▸ What you need to do:
In the copy, keep every word of the data below and none of its pictures.

▸ Records to use:

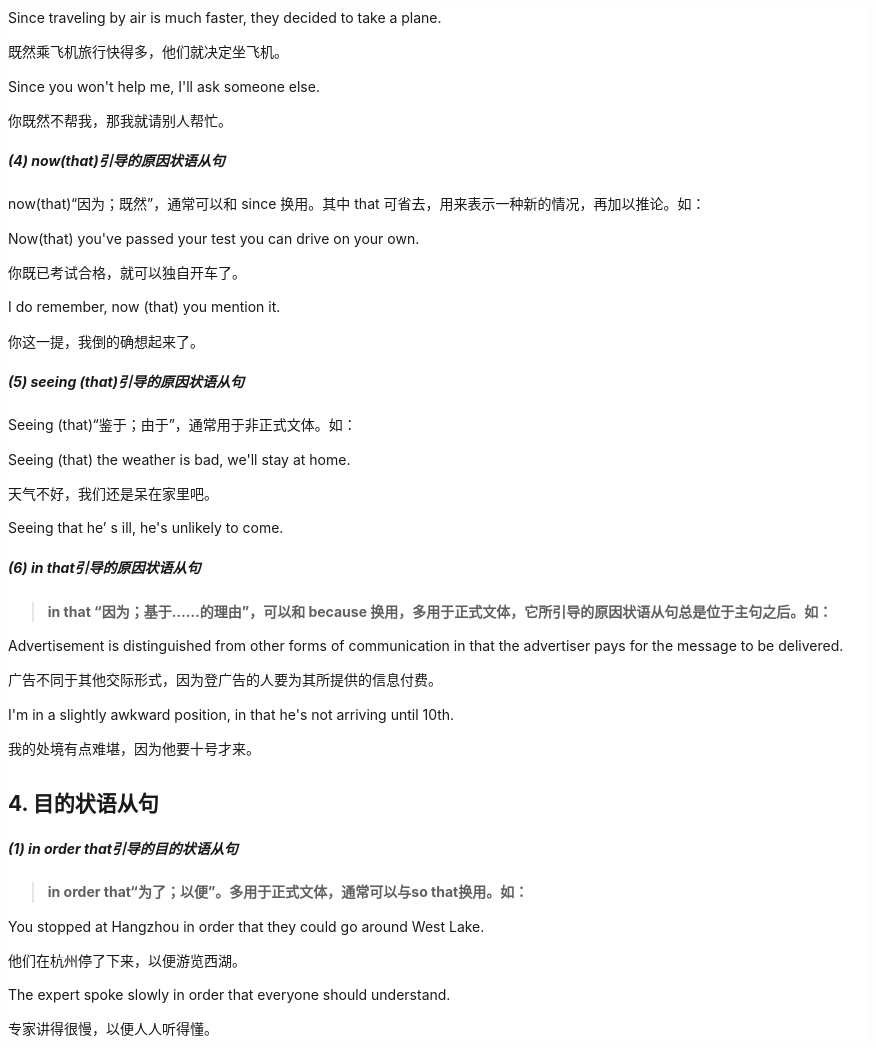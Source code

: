 Since traveling by air is much faster, they decided to take a plane.

既然乘飞机旅行快得多，他们就决定坐飞机。

Since you won't help me, I'll ask someone else. 

你既然不帮我，那我就请别人帮忙。



##### (4) now(that)引导的原因状语从句

now(that)“因为；既然”，通常可以和 since 换用。其中 that 可省去，用来表示一种新的情况，再加以推论。如：

Now(that) you've passed your test you can drive on your own.

你既已考试合格，就可以独自开车了。

I do remember, now (that) you mention it.

你这一提，我倒的确想起来了。



##### (5) seeing (that)引导的原因状语从句

Seeing (that)“鉴于；由于”，通常用于非正式文体。如：

Seeing (that) the weather is bad, we'll stay at home. 

天气不好，我们还是呆在家里吧。

Seeing that he’ s ill, he's unlikely to come.



##### (6) in that引导的原因状语从句

> **in that “因为；基于……的理由”，可以和 because 换用，多用于正式文体，它所引导的原因状语从句总是位于主句之后。如：**

Advertisement is distinguished from other forms of communication in that the advertiser pays for the message to be delivered. 

广告不同于其他交际形式，因为登广告的人要为其所提供的信息付费。

I'm in a slightly awkward position, in that he's not arriving until 10th.

我的处境有点难堪，因为他要十号才来。



## 4. 目的状语从句

##### (1) in order that引导的目的状语从句

> **in order that“为了；以便”。多用于正式文体，通常可以与so that换用。如：**

You stopped at Hangzhou in order that they could go around West Lake.

他们在杭州停了下来，以便游览西湖。

The expert spoke slowly in order that everyone should understand.

专家讲得很慢，以便人人听得懂。
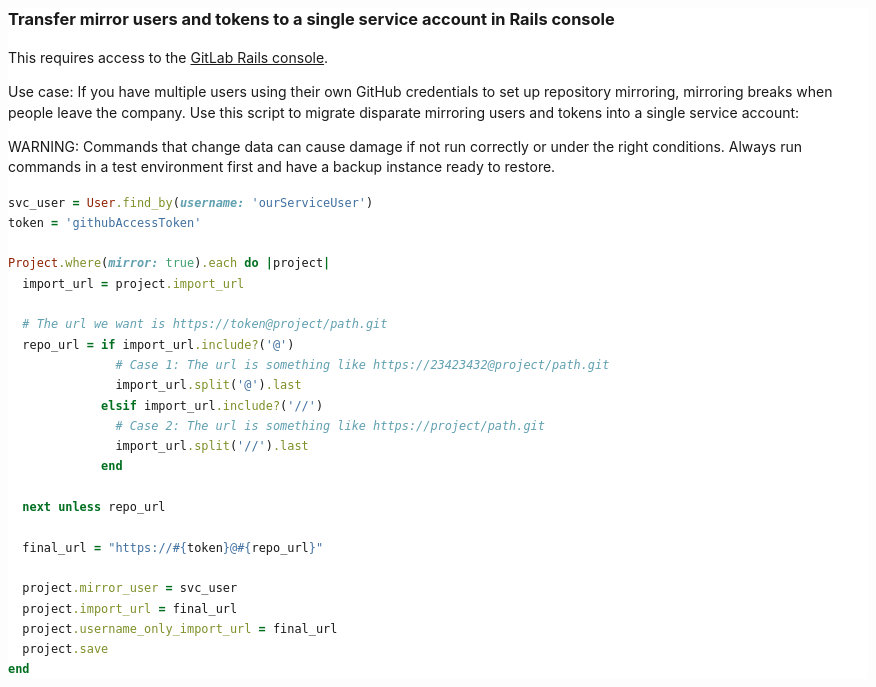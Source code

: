 ### Transfer mirror users and tokens to a single service account in Rails console

This requires access to the [GitLab Rails console](../../../../administration/operations/rails_console.md#starting-a-rails-console-session).

Use case: If you have multiple users using their own GitHub credentials to set up
repository mirroring, mirroring breaks when people leave the company. Use this
script to migrate disparate mirroring users and tokens into a single service account:

WARNING:
Commands that change data can cause damage if not run correctly or under the right conditions. Always run commands in a test environment first and have a backup instance ready to restore.

```ruby
svc_user = User.find_by(username: 'ourServiceUser')
token = 'githubAccessToken'

Project.where(mirror: true).each do |project|
  import_url = project.import_url

  # The url we want is https://token@project/path.git
  repo_url = if import_url.include?('@')
               # Case 1: The url is something like https://23423432@project/path.git
               import_url.split('@').last
             elsif import_url.include?('//')
               # Case 2: The url is something like https://project/path.git
               import_url.split('//').last
             end

  next unless repo_url

  final_url = "https://#{token}@#{repo_url}"

  project.mirror_user = svc_user
  project.import_url = final_url
  project.username_only_import_url = final_url
  project.save
end
```
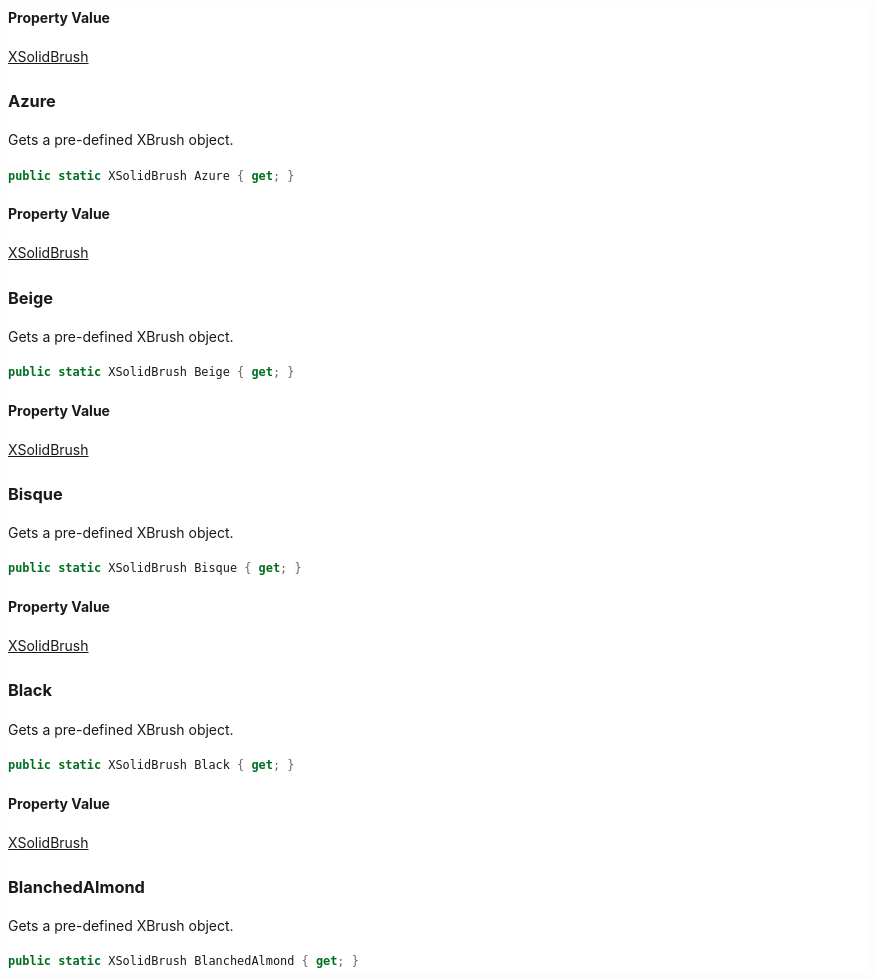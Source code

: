 #### Property Value

[XSolidBrush](./pdfsharp.drawing.xsolidbrush)<br>

### **Azure**

Gets a pre-defined XBrush object.

```csharp
public static XSolidBrush Azure { get; }
```

#### Property Value

[XSolidBrush](./pdfsharp.drawing.xsolidbrush)<br>

### **Beige**

Gets a pre-defined XBrush object.

```csharp
public static XSolidBrush Beige { get; }
```

#### Property Value

[XSolidBrush](./pdfsharp.drawing.xsolidbrush)<br>

### **Bisque**

Gets a pre-defined XBrush object.

```csharp
public static XSolidBrush Bisque { get; }
```

#### Property Value

[XSolidBrush](./pdfsharp.drawing.xsolidbrush)<br>

### **Black**

Gets a pre-defined XBrush object.

```csharp
public static XSolidBrush Black { get; }
```

#### Property Value

[XSolidBrush](./pdfsharp.drawing.xsolidbrush)<br>

### **BlanchedAlmond**

Gets a pre-defined XBrush object.

```csharp
public static XSolidBrush BlanchedAlmond { get; }
```
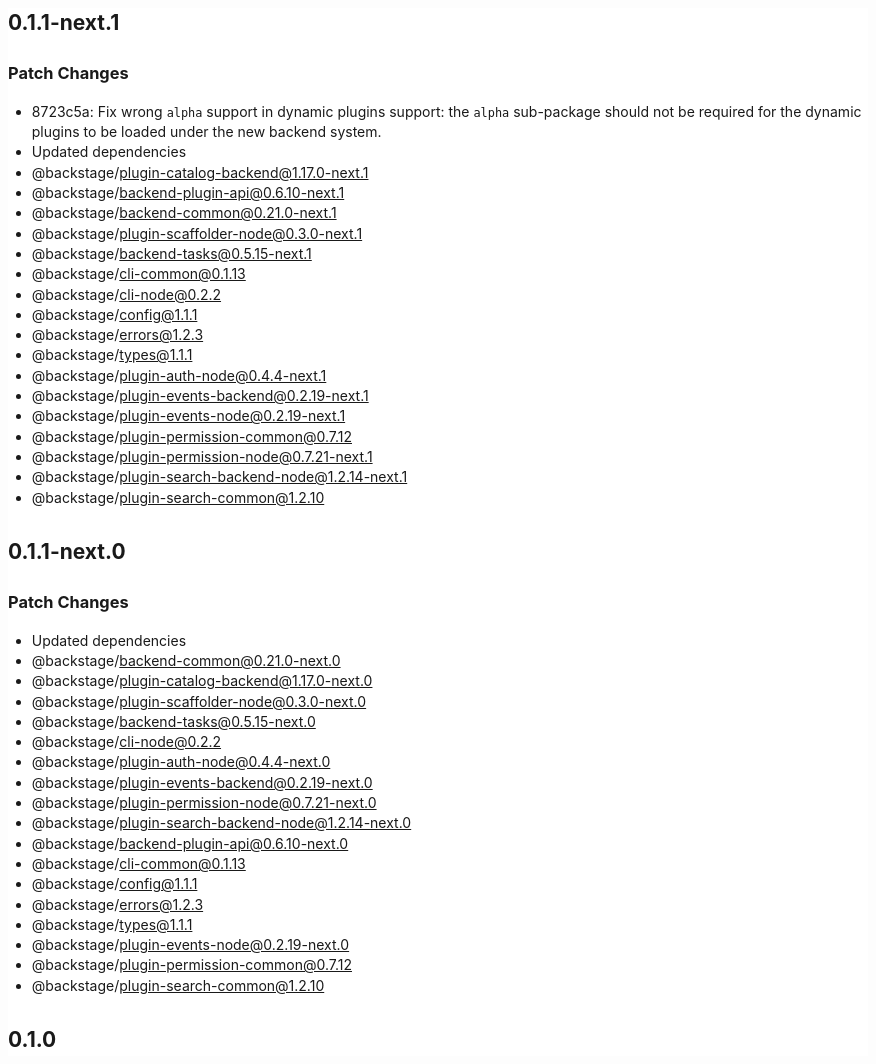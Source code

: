 ## 0.1.1-next.1

### Patch Changes

- 8723c5a: Fix wrong `alpha` support in dynamic plugins support: the `alpha` sub-package should not be required for the dynamic plugins to be loaded under the new backend system.
- Updated dependencies
 - @backstage/plugin-catalog-backend@1.17.0-next.1
 - @backstage/backend-plugin-api@0.6.10-next.1
 - @backstage/backend-common@0.21.0-next.1
 - @backstage/plugin-scaffolder-node@0.3.0-next.1
 - @backstage/backend-tasks@0.5.15-next.1
 - @backstage/cli-common@0.1.13
 - @backstage/cli-node@0.2.2
 - @backstage/config@1.1.1
 - @backstage/errors@1.2.3
 - @backstage/types@1.1.1
 - @backstage/plugin-auth-node@0.4.4-next.1
 - @backstage/plugin-events-backend@0.2.19-next.1
 - @backstage/plugin-events-node@0.2.19-next.1
 - @backstage/plugin-permission-common@0.7.12
 - @backstage/plugin-permission-node@0.7.21-next.1
 - @backstage/plugin-search-backend-node@1.2.14-next.1
 - @backstage/plugin-search-common@1.2.10

## 0.1.1-next.0

### Patch Changes

- Updated dependencies
 - @backstage/backend-common@0.21.0-next.0
 - @backstage/plugin-catalog-backend@1.17.0-next.0
 - @backstage/plugin-scaffolder-node@0.3.0-next.0
 - @backstage/backend-tasks@0.5.15-next.0
 - @backstage/cli-node@0.2.2
 - @backstage/plugin-auth-node@0.4.4-next.0
 - @backstage/plugin-events-backend@0.2.19-next.0
 - @backstage/plugin-permission-node@0.7.21-next.0
 - @backstage/plugin-search-backend-node@1.2.14-next.0
 - @backstage/backend-plugin-api@0.6.10-next.0
 - @backstage/cli-common@0.1.13
 - @backstage/config@1.1.1
 - @backstage/errors@1.2.3
 - @backstage/types@1.1.1
 - @backstage/plugin-events-node@0.2.19-next.0
 - @backstage/plugin-permission-common@0.7.12
 - @backstage/plugin-search-common@1.2.10

## 0.1.0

▸ Answer section:
Source code

: Since traveling by air is much faster, they decided to take a plane.

既然乘飞机旅行快得多，他们就决定坐飞机。

Since you won't help me, I'll ask someone else. 

你既然不帮我，那我就请别人帮忙。



##### (4) now(that)引导的原因状语从句

now(that)“因为；既然”，通常可以和 since 换用。其中 that 可省去，用来表示一种新的情况，再加以推论。如：

Now(that) you've passed your test you can drive on your own.

你既已考试合格，就可以独自开车了。

I do remember, now (that) you mention it.

你这一提，我倒的确想起来了。



##### (5) seeing (that)引导的原因状语从句

Seeing (that)“鉴于；由于”，通常用于非正式文体。如：

Seeing (that) the weather is bad, we'll stay at home. 

天气不好，我们还是呆在家里吧。

Seeing that he’ s ill, he's unlikely to come.



##### (6) in that引导的原因状语从句

> **in that “因为；基于……的理由”，可以和 because 换用，多用于正式文体，它所引导的原因状语从句总是位于主句之后。如：**

Advertisement is distinguished from other forms of communication in that the advertiser pays for the message to be delivered. 

广告不同于其他交际形式，因为登广告的人要为其所提供的信息付费。

I'm in a slightly awkward position, in that he's not arriving until 10th.

我的处境有点难堪，因为他要十号才来。



## 4. 目的状语从句

##### (1) in order that引导的目的状语从句

> **in order that“为了；以便”。多用于正式文体，通常可以与so that换用。如：**

You stopped at Hangzhou in order that they could go around West Lake.

他们在杭州停了下来，以便游览西湖。

The expert spoke slowly in order that everyone should understand.

专家讲得很慢，以便人人听得懂。
Source code

: ### Transfer mirror users and tokens to a single service account in Rails console

This requires access to the [GitLab Rails console](../../../../administration/operations/rails_console.md#starting-a-rails-console-session).

Use case: If you have multiple users using their own GitHub credentials to set up
repository mirroring, mirroring breaks when people leave the company. Use this
script to migrate disparate mirroring users and tokens into a single service account:

WARNING:
Commands that change data can cause damage if not run correctly or under the right conditions. Always run commands in a test environment first and have a backup instance ready to restore.

```ruby
svc_user = User.find_by(username: 'ourServiceUser')
token = 'githubAccessToken'

Project.where(mirror: true).each do |project|
  import_url = project.import_url

  # The url we want is https://token@project/path.git
  repo_url = if import_url.include?('@')
               # Case 1: The url is something like https://23423432@project/path.git
               import_url.split('@').last
             elsif import_url.include?('//')
               # Case 2: The url is something like https://project/path.git
               import_url.split('//').last
             end

  next unless repo_url

  final_url = "https://#{token}@#{repo_url}"

  project.mirror_user = svc_user
  project.import_url = final_url
  project.username_only_import_url = final_url
  project.save
end
```
Source code

: #### Property Value

[XSolidBrush](./pdfsharp.drawing.xsolidbrush)<br>

### **Azure**

Gets a pre-defined XBrush object.

```csharp
public static XSolidBrush Azure { get; }
```

#### Property Value

[XSolidBrush](./pdfsharp.drawing.xsolidbrush)<br>

### **Beige**

Gets a pre-defined XBrush object.

```csharp
public static XSolidBrush Beige { get; }
```

#### Property Value

[XSolidBrush](./pdfsharp.drawing.xsolidbrush)<br>

### **Bisque**

Gets a pre-defined XBrush object.

```csharp
public static XSolidBrush Bisque { get; }
```

#### Property Value

[XSolidBrush](./pdfsharp.drawing.xsolidbrush)<br>

### **Black**

Gets a pre-defined XBrush object.

```csharp
public static XSolidBrush Black { get; }
```

#### Property Value

[XSolidBrush](./pdfsharp.drawing.xsolidbrush)<br>

### **BlanchedAlmond**

Gets a pre-defined XBrush object.

```csharp
public static XSolidBrush BlanchedAlmond { get; }
```
Source code

: ## 0.1.1-next.1

### Patch Changes

- 8723c5a: Fix wrong `alpha` support in dynamic plugins support: the `alpha` sub-package should not be required for the dynamic plugins to be loaded under the new backend system.
- Updated dependencies
 - @backstage/plugin-catalog-backend@1.17.0-next.1
 - @backstage/backend-plugin-api@0.6.10-next.1
 - @backstage/backend-common@0.21.0-next.1
 - @backstage/plugin-scaffolder-node@0.3.0-next.1
 - @backstage/backend-tasks@0.5.15-next.1
 - @backstage/cli-common@0.1.13
 - @backstage/cli-node@0.2.2
 - @backstage/config@1.1.1
 - @backstage/errors@1.2.3
 - @backstage/types@1.1.1
 - @backstage/plugin-auth-node@0.4.4-next.1
 - @backstage/plugin-events-backend@0.2.19-next.1
 - @backstage/plugin-events-node@0.2.19-next.1
 - @backstage/plugin-permission-common@0.7.12
 - @backstage/plugin-permission-node@0.7.21-next.1
 - @backstage/plugin-search-backend-node@1.2.14-next.1
 - @backstage/plugin-search-common@1.2.10

## 0.1.1-next.0

### Patch Changes

- Updated dependencies
 - @backstage/backend-common@0.21.0-next.0
 - @backstage/plugin-catalog-backend@1.17.0-next.0
 - @backstage/plugin-scaffolder-node@0.3.0-next.0
 - @backstage/backend-tasks@0.5.15-next.0
 - @backstage/cli-node@0.2.2
 - @backstage/plugin-auth-node@0.4.4-next.0
 - @backstage/plugin-events-backend@0.2.19-next.0
 - @backstage/plugin-permission-node@0.7.21-next.0
 - @backstage/plugin-search-backend-node@1.2.14-next.0
 - @backstage/backend-plugin-api@0.6.10-next.0
 - @backstage/cli-common@0.1.13
 - @backstage/config@1.1.1
 - @backstage/errors@1.2.3
 - @backstage/types@1.1.1
 - @backstage/plugin-events-node@0.2.19-next.0
 - @backstage/plugin-permission-common@0.7.12
 - @backstage/plugin-search-common@1.2.10

## 0.1.0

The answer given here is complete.